El backup ya es clave para la continuidad del negocio
Hoy, el backup ha evolucionado de ser una simple copia de seguridad a convertirse en un pilar estratégico. De acuerdo con el informe Veeam Data Protection Trends Report 2024, cerca del 85% de las organizaciones sufrió al menos un ataque de ransomware en el último año.
Esto evidencia una brecha crítica: la diferencia entre la cantidad de datos que una empresa puede perder y la velocidad con la que puede recuperarlos sigue creciendo. Por ello, desde Kingston destacan que el backup moderno debe ir más allá del almacenamiento, enfocándose en garantizar la recuperación rápida de sistemas críticos como ventas, atención al cliente y facturación.
El mito de la nube como solución total
Uno de los errores más comunes en la gestión de TI es asumir que la nube resuelve por sí sola la protección de datos. Según especialistas, trasladar información sin rediseñar la estrategia de seguridad puede generar más problemas que soluciones.
La falta de control en accesos, retención de datos y arquitectura híbrida puede derivar en brechas operativas, mayores costos y retrasos en la recuperación ante incidentes. En escenarios críticos, estas fallas pueden impactar directamente en la continuidad del negocio.

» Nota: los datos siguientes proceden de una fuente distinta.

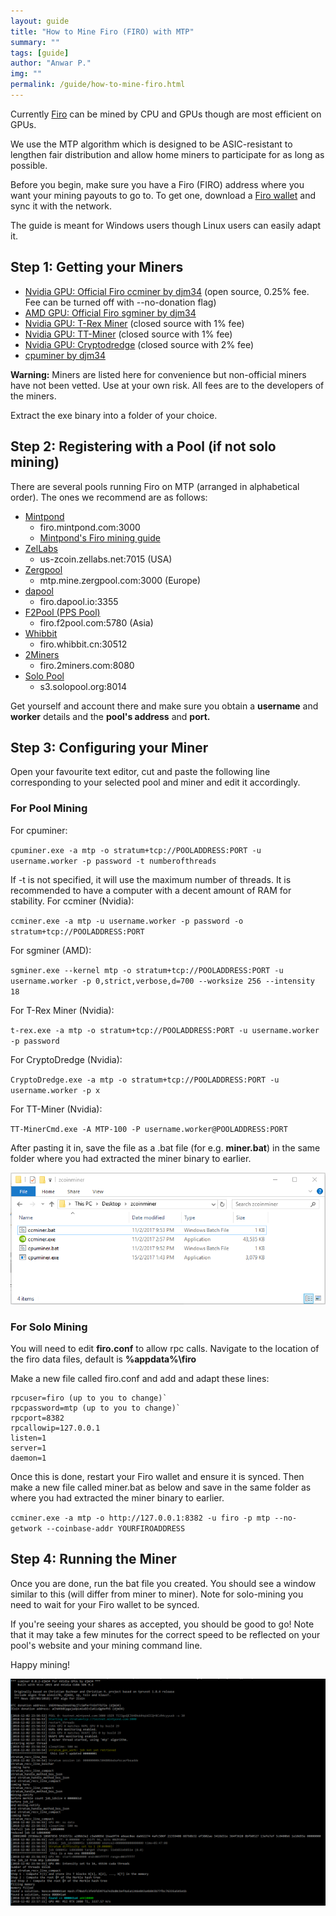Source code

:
 ```yaml
---
layout: guide
title: "How to Mine Firo (FIRO) with MTP"
summary: ""
tags: [guide]
author: "Anwar P."
img: ""
permalink: /guide/how-to-mine-firo.html
---
```

Currently [Firo](https://firo.org) can be mined by CPU and GPUs though are most efficient on GPUs. 

We use the MTP algorithm which is designed to be ASIC-resistant to lengthen fair distribution and allow home miners to participate for as long as possible. 

Before you begin, make sure you have a Firo (FIRO) address where you want your mining payouts to go to. To get one, download a [Firo wallet](https://firo.org/get-firo/download/) and sync it with the network. 

The guide is meant for Windows users though Linux users can easily adapt it.

## Step 1: Getting your Miners

* [Nvidia GPU: Official Firo ccminer by djm34](https://github.com/firoorg/ccminer/releases) (open source, 0.25% fee. Fee can be turned off with  --no-donation flag)
* [AMD GPU: Official Firo sgminer by djm34](https://github.com/firoorg/sgminer/releases)
* [Nvidia GPU: T-Rex Miner](https://github.com/trexminer/T-Rex/releases) (closed source with 1% fee)
* [Nvidia GPU: TT-Miner](https://bitcointalk.org/index.php?topic=5025783.0) (closed source with 1% fee)
* [Nvidia GPU: Cryptodredge](https://github.com/technobyl/CryptoDredge/releases) (closed source with 2% fee)
* [cpuminer by djm34](https://github.com/firoorg/cpuminer/releases)

**Warning:** Miners are listed here for convenience but non-official miners have not been vetted. Use at your own risk. All fees are to the developers of the miners.

Extract the exe binary into a folder of your choice.

## Step 2: Registering with a Pool (if not solo mining)

There are several pools running Firo on MTP (arranged in alphabetical order). The ones we recommend are as follows:

* [Mintpond](https://mintpond.com/#!/firo)
    * firo.mintpond.com:3000
	* [Mintpond's Firo mining guide](https://mintpond.com/getting-started-guide/firo)
* [ZelLabs](https://fluxpools.net/coins/firo)
    * us-zcoin.zellabs.net:7015 (USA)
* [Zergpool](http://zergpool.com)
    * mtp.mine.zergpool.com:3000 (Europe)
* [dapool](https://dapool.io/)
	* firo.dapool.io:3355
* [F2Pool (PPS Pool)](https://www.f2pool.com/)
    * firo.f2pool.com:5780 (Asia)
* [Whibbit](https://pool.whibbit.cn/)
	* firo.whibbit.cn:30512
* [2Miners](https://2miners.com/firo-mining-pool)
    * firo.2miners.com:8080
* [Solo Pool](https://firo.solopool.org/)
    * s3.solopool.org:8014

Get yourself and account there and make sure you obtain a **username** and **worker** details and the **pool's address** and **port.**

## Step 3: Configuring your Miner

Open your favourite text editor, cut and paste the following line corresponding to your selected pool and miner and edit it accordingly.

### For Pool Mining

For cpuminer:

`cpuminer.exe -a mtp -o stratum+tcp://POOLADDRESS:PORT -u username.worker -p password -t numberofthreads`

If -t is not specified, it will use the maximum number of threads. It is recommended to have a computer with a decent amount of RAM for stability. For ccminer (Nvidia):

`ccminer.exe -a mtp -u username.worker -p password -o stratum+tcp://POOLADDRESS:PORT `

For sgminer (AMD):

`sgminer.exe --kernel mtp -o stratum+tcp://POOLADDRESS:PORT -u username.worker -p 0,strict,verbose,d=700 --worksize 256 --intensity 18`

For T-Rex Miner (Nvidia):

`t-rex.exe -a mtp -o stratum+tcp://POOLADDRESS:PORT -u username.worker -p password`

For CryptoDredge (Nvidia):

`CryptoDredge.exe -a mtp -o stratum+tcp://POOLADDRESS:PORT -u username.worker -p x`

For TT-Miner (Nvidia):

`TT-MinerCmd.exe -A MTP-100 -P username.worker@POOLADDRESS:PORT`

After pasting it in, save the file as a .bat file (for e.g. **miner.bat**) in the same folder where you had extracted the miner binary to earlier. 

![](/guide/assets/how-to-mine/minerbat.png)

### For Solo Mining

You will need to edit **firo.conf** to allow rpc calls. Navigate to the location of the firo data files, default is **%appdata%\firo** 

Make a new file called firo.conf and add and adapt these lines:

    rpcuser=firo (up to you to change)`
    rpcpassword=mtp (up to you to change)`
    rpcport=8382
    rpcallowip=127.0.0.1
    listen=1
    server=1
    daemon=1

Once this is done, restart your Firo wallet and ensure it is synced. Then make a new file called miner.bat as below and save in the same folder as where you had extracted the miner binary to earlier.

`ccminer.exe -a mtp -o http://127.0.0.1:8382 -u firo -p mtp --no-getwork --coinbase-addr YOURFIROADDRESS`

## Step 4: Running the Miner

Once you are done, run the bat file you created. You should see a window similar to this (will differ from miner to miner). Note for solo-mining you need to wait for your Firo wallet to be synced. 

If you're seeing your shares as accepted, you should be good to go! Note that it may take a few minutes for the correct speed to be reflected on your pool's website and your mining command line. 

Happy mining!

![](/guide/assets/how-to-mine/mtpmining.png)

Hardware: el eslabón clave en la recuperación de datos
Más allá del software, la eficiencia de un sistema de recuperación depende en gran medida del hardware. Factores como la durabilidad de los SSD (endurance) y la capacidad de memoria son determinantes para evitar cuellos de botella durante procesos de restauración.
Kingston advierte que utilizar unidades convencionales en entornos empresariales puede comprometer la estabilidad del sistema, especialmente en momentos donde se requiere una recuperación total e inmediata.
Tecnología empresarial para una resiliencia real
Para enfrentar estos desafíos, el uso de soluciones de clase empresarial es clave. Los SSD de la serie DC de Kingston están diseñados para soportar cargas intensivas y cuentan con protección ante pérdidas de energía, lo que asegura un rendimiento estable incluso en escenarios críticos.
A esto se suma el uso de memorias RAM con corrección de errores, como la línea Server Premier, que ayudan a prevenir la corrupción de datos y fallas del sistema durante procesos de alta exigencia.
Asimismo, mantener copias locales en dispositivos de alto rendimiento —como SSD externos o unidades cifradas— permite reducir la dependencia de la nube y acelerar la recuperación de archivos esenciales en cuestión de minutos.
Resiliencia digital: una prioridad empresarial
En un entorno donde las amenazas digitales no dejan de crecer, la resiliencia ya no es un diferencial, sino una necesidad. Diseñar una estrategia de backup efectiva implica combinar nube, infraestructura local y hardware confiable.
La conclusión es clara: migrar a la nube es solo una parte de la solución. Sin una arquitectura bien diseñada y una estrategia integral de protección de datos, las empresas seguirán expuestas a interrupciones críticas y pérdidas de información.